What the task requires: Return every line of the entries that includes the word "main".

Segment Start: Source data

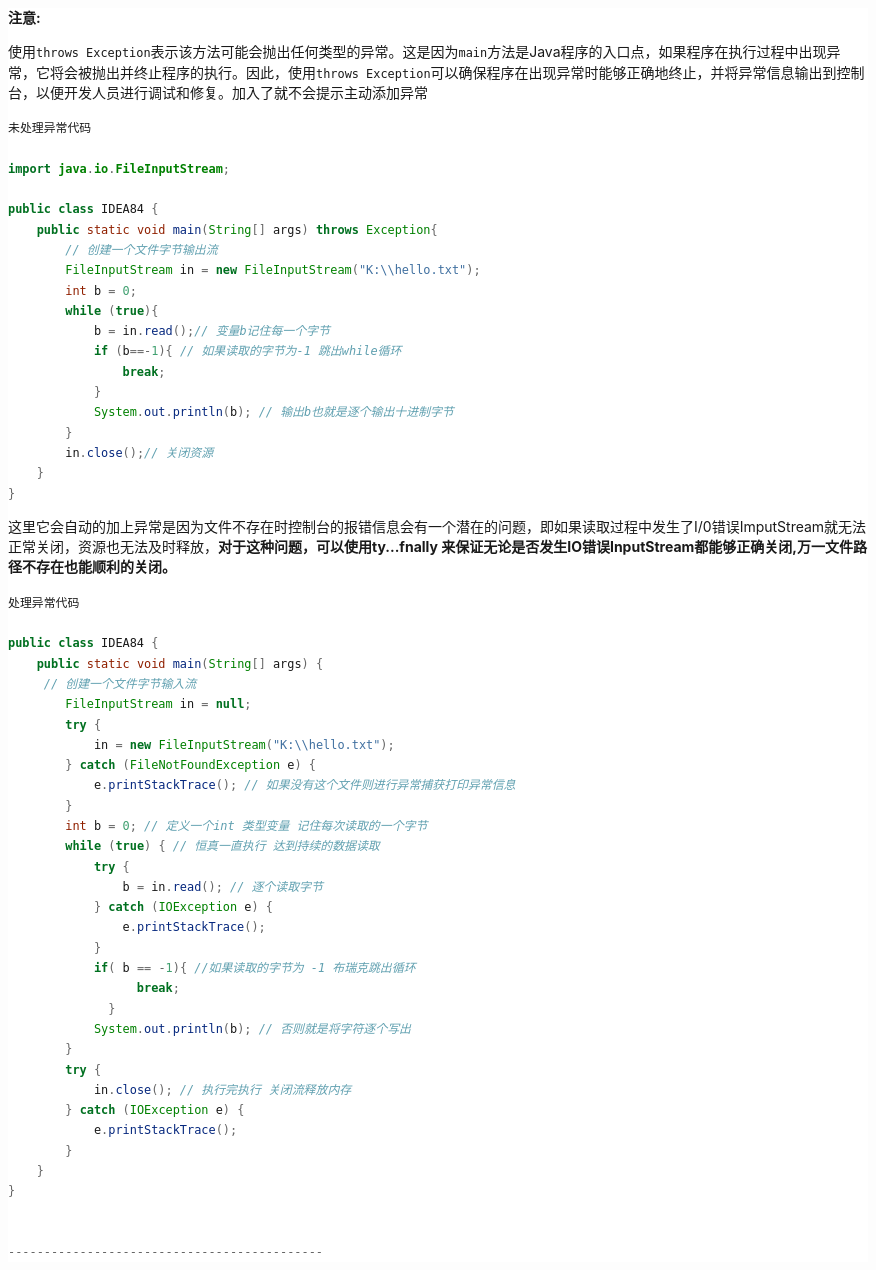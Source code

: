 **注意:**

使用`throws Exception`表示该方法可能会抛出任何类型的异常。这是因为`main`方法是Java程序的入口点，如果程序在执行过程中出现异常，它将会被抛出并终止程序的执行。因此，使用`throws Exception`可以确保程序在出现异常时能够正确地终止，并将异常信息输出到控制台，以便开发人员进行调试和修复。加入了就不会提示主动添加异常

```java
未处理异常代码

import java.io.FileInputStream;

public class IDEA84 {
    public static void main(String[] args) throws Exception{
        // 创建一个文件字节输出流
        FileInputStream in = new FileInputStream("K:\\hello.txt");
        int b = 0;
        while (true){
            b = in.read();// 变量b记住每一个字节
            if (b==-1){ // 如果读取的字节为-1 跳出while循环
                break;
            }
            System.out.println(b); // 输出b也就是逐个输出十进制字节
        }
        in.close();// 关闭资源
    }
}

```

这里它会自动的加上异常是因为文件不存在时控制台的报错信息会有一个潜在的问题，即如果读取过程中发生了I/0错误ImputStream就无法正常关闭，资源也无法及时释放，**对于这种问题，可以使用ty...fnally 来保证无论是否发生IO错误InputStream都能够正确关闭,万一文件路径不存在也能顺利的关闭。**

```java
处理异常代码

public class IDEA84 {
    public static void main(String[] args) {
     // 创建一个文件字节输入流
        FileInputStream in = null;
        try {
            in = new FileInputStream("K:\\hello.txt");
        } catch (FileNotFoundException e) {
            e.printStackTrace(); // 如果没有这个文件则进行异常捕获打印异常信息
        }
        int b = 0; // 定义一个int 类型变量 记住每次读取的一个字节
        while (true) { // 恒真一直执行 达到持续的数据读取
            try {
                b = in.read(); // 逐个读取字节
            } catch (IOException e) {
                e.printStackTrace();
            }
            if( b == -1){ //如果读取的字节为 -1 布瑞克跳出循环
                  break;
              }
            System.out.println(b); // 否则就是将字符逐个写出
        }
        try {
            in.close(); // 执行完执行 关闭流释放内存
        } catch (IOException e) {
            e.printStackTrace();
        }
    }
}


--------------------------------------------

```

Segment End: Source data

Your response:
使用`throws Exception`表示该方法可能会抛出任何类型的异常。这是因为`main`方法是Java程序的入口点，如果程序在执行过程中出现异常，它将会被抛出并终止程序的执行。因此，使用`throws Exception`可以确保程序在出现异常时能够正确地终止，并将异常信息输出到控制台，以便开发人员进行调试和修复。加入了就不会提示主动添加异常
    public static void main(String[] args) throws Exception{
    public static void main(String[] args) {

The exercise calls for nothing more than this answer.